#### [The problem]
What appears from the first line of the data below through the line containing "consistent with 0.5.", both included, should be copied exactly, and nothing else.

#### [Supplied data]
__________

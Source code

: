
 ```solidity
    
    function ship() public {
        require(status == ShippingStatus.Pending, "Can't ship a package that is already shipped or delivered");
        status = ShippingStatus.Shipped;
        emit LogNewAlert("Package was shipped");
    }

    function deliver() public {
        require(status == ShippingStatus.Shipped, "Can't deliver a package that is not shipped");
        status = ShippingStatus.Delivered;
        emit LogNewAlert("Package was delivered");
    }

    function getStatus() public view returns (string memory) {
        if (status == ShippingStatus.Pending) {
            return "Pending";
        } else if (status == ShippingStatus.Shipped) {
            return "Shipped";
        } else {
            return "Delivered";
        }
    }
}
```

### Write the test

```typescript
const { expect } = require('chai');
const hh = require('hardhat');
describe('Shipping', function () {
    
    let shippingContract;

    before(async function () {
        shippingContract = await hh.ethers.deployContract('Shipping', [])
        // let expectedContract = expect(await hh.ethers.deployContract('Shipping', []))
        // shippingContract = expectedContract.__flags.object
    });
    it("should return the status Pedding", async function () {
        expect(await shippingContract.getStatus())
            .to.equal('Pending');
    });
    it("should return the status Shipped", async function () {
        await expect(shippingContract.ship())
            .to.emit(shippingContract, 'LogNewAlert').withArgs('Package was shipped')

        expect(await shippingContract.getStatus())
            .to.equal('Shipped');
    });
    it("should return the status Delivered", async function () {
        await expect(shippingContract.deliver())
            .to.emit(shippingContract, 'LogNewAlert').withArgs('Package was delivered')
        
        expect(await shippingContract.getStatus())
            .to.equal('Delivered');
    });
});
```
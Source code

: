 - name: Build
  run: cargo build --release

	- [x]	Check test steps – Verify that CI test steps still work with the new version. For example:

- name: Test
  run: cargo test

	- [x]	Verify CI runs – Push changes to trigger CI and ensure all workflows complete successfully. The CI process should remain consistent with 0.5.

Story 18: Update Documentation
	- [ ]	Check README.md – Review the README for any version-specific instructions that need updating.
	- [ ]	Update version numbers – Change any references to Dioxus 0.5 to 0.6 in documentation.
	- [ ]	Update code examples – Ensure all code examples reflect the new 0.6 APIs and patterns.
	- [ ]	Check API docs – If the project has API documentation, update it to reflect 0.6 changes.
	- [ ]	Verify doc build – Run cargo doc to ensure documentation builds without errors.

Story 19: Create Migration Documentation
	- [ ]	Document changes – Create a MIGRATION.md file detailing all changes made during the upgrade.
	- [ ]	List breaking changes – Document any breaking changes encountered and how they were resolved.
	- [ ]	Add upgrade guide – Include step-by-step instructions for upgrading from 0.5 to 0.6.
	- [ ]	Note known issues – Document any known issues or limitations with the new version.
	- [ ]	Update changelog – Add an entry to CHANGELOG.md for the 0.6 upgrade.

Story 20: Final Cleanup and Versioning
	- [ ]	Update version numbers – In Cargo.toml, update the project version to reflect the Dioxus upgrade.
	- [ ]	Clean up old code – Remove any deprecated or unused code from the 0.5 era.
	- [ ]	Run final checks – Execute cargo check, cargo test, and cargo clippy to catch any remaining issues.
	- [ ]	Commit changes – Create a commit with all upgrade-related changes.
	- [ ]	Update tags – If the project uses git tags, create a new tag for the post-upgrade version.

__________

#### [Expected output]
Source code

:
 ```solidity
    
    function ship() public {
        require(status == ShippingStatus.Pending, "Can't ship a package that is already shipped or delivered");
        status = ShippingStatus.Shipped;
        emit LogNewAlert("Package was shipped");
    }

    function deliver() public {
        require(status == ShippingStatus.Shipped, "Can't deliver a package that is not shipped");
        status = ShippingStatus.Delivered;
        emit LogNewAlert("Package was delivered");
    }

    function getStatus() public view returns (string memory) {
        if (status == ShippingStatus.Pending) {
            return "Pending";
        } else if (status == ShippingStatus.Shipped) {
            return "Shipped";
        } else {
            return "Delivered";
        }
    }
}
```

### Write the test

```typescript
const { expect } = require('chai');
const hh = require('hardhat');
describe('Shipping', function () {
    
    let shippingContract;

    before(async function () {
        shippingContract = await hh.ethers.deployContract('Shipping', [])
        // let expectedContract = expect(await hh.ethers.deployContract('Shipping', []))
        // shippingContract = expectedContract.__flags.object
    });
    it("should return the status Pedding", async function () {
        expect(await shippingContract.getStatus())
            .to.equal('Pending');
    });
    it("should return the status Shipped", async function () {
        await expect(shippingContract.ship())
            .to.emit(shippingContract, 'LogNewAlert').withArgs('Package was shipped')

        expect(await shippingContract.getStatus())
            .to.equal('Shipped');
    });
    it("should return the status Delivered", async function () {
        await expect(shippingContract.deliver())
            .to.emit(shippingContract, 'LogNewAlert').withArgs('Package was delivered')
        
        expect(await shippingContract.getStatus())
            .to.equal('Delivered');
    });
});
```
Source code

: - name: Build
  run: cargo build --release

	- [x]	Check test steps – Verify that CI test steps still work with the new version. For example:

- name: Test
  run: cargo test

	- [x]	Verify CI runs – Push changes to trigger CI and ensure all workflows complete successfully. The CI process should remain consistent with 0.5.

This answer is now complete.